In his lifetime, Kurt Atterberg (1887-1974) was one of the most performed Swedish composers, at home and on the Continent. He attracted special attention when his sixth symphony, the Dollar Symphony, won an international competition sponsored by the Columbia Graphophone Company in 1928. Swedish folk music influences were a major element in many of Atterberg's orchestral works.

 

Kurt Atterberg (1887-1974). Photo: Svensk Pressfoto


Ture Rangström (1884-1947) also wrote massive symphonies and other works for the orchestra, but is most known for his dramatic songs, revealing an unsurpassed insight into the demands and potential of vocal music. He was himself a trained singer and singing teacher and his songs are included in the repertoires of all Swedish singers, not least Birgit Nilsson and Anne Sofie von Otter.
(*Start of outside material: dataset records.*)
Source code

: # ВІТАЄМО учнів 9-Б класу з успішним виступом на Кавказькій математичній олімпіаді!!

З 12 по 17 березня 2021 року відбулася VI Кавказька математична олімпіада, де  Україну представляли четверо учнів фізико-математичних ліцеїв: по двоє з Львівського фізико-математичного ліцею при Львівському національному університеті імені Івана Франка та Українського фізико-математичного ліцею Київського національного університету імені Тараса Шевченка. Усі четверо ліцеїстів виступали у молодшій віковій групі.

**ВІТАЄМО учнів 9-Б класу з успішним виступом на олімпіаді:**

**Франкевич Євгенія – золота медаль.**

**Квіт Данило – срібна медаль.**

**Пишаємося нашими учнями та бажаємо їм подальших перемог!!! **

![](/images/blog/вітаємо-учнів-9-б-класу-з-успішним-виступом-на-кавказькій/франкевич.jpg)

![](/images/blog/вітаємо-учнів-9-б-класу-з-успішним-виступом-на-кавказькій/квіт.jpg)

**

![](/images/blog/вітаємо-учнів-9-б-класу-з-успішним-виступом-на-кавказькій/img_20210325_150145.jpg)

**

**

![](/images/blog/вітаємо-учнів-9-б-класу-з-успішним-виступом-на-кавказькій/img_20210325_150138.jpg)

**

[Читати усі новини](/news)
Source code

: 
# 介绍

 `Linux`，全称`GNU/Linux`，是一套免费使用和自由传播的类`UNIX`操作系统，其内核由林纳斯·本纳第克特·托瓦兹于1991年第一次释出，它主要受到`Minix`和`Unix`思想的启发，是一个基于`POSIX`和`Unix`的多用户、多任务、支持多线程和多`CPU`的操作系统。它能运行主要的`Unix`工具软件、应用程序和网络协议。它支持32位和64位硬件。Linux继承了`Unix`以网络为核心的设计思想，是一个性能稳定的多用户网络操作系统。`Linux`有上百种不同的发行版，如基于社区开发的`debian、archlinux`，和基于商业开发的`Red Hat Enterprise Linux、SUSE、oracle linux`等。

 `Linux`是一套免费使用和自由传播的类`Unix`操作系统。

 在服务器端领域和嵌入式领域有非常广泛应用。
In contrast to these often romantic ecstatics, Wilhelm Stenhammar (1871-1927) seems a sober and business-like classicist, whose technical skill and safe, aristocratic taste place him in a category of his own. His six string quartets are exceptional and his two symphonies and two piano concertos masterful, as is the almost impressionistically glowing orchestral serenade. His songs have stature and class. In addition to composing, he was also one of the most prominent pianists of his day and a far-seeing conductor who brought to Göteborg numerous first-performances of European avant-garde compositions.

The first modernists

The ever-curious Stenhammar supported his younger colleagues even when not seeing eye-to-eye with them regarding musicality. Hilding Rosenberg (1892-1985) was one such innovator; when European borders reopened after the First World War, he was quick to absorb all kinds of modernity - to the horror of his countrymen, especially Peterson-Berger, the critic, who thunderously decried such madness. In his extremely long career, Rosenberg was able to witness how the musical breeding ground radically changed with time. The scandal greeting his first string quartet had transformed into reverence and national acclaim by the time he produced his twelfth and last. This series of quartets has no match in the modern era and is as strongly established as Stenhammar's. Rosenberg composed in all the genres of his time and his symphonies, solo concertos and major oratorios (Holy Night, The Revelation of St. John) are still regularly performed.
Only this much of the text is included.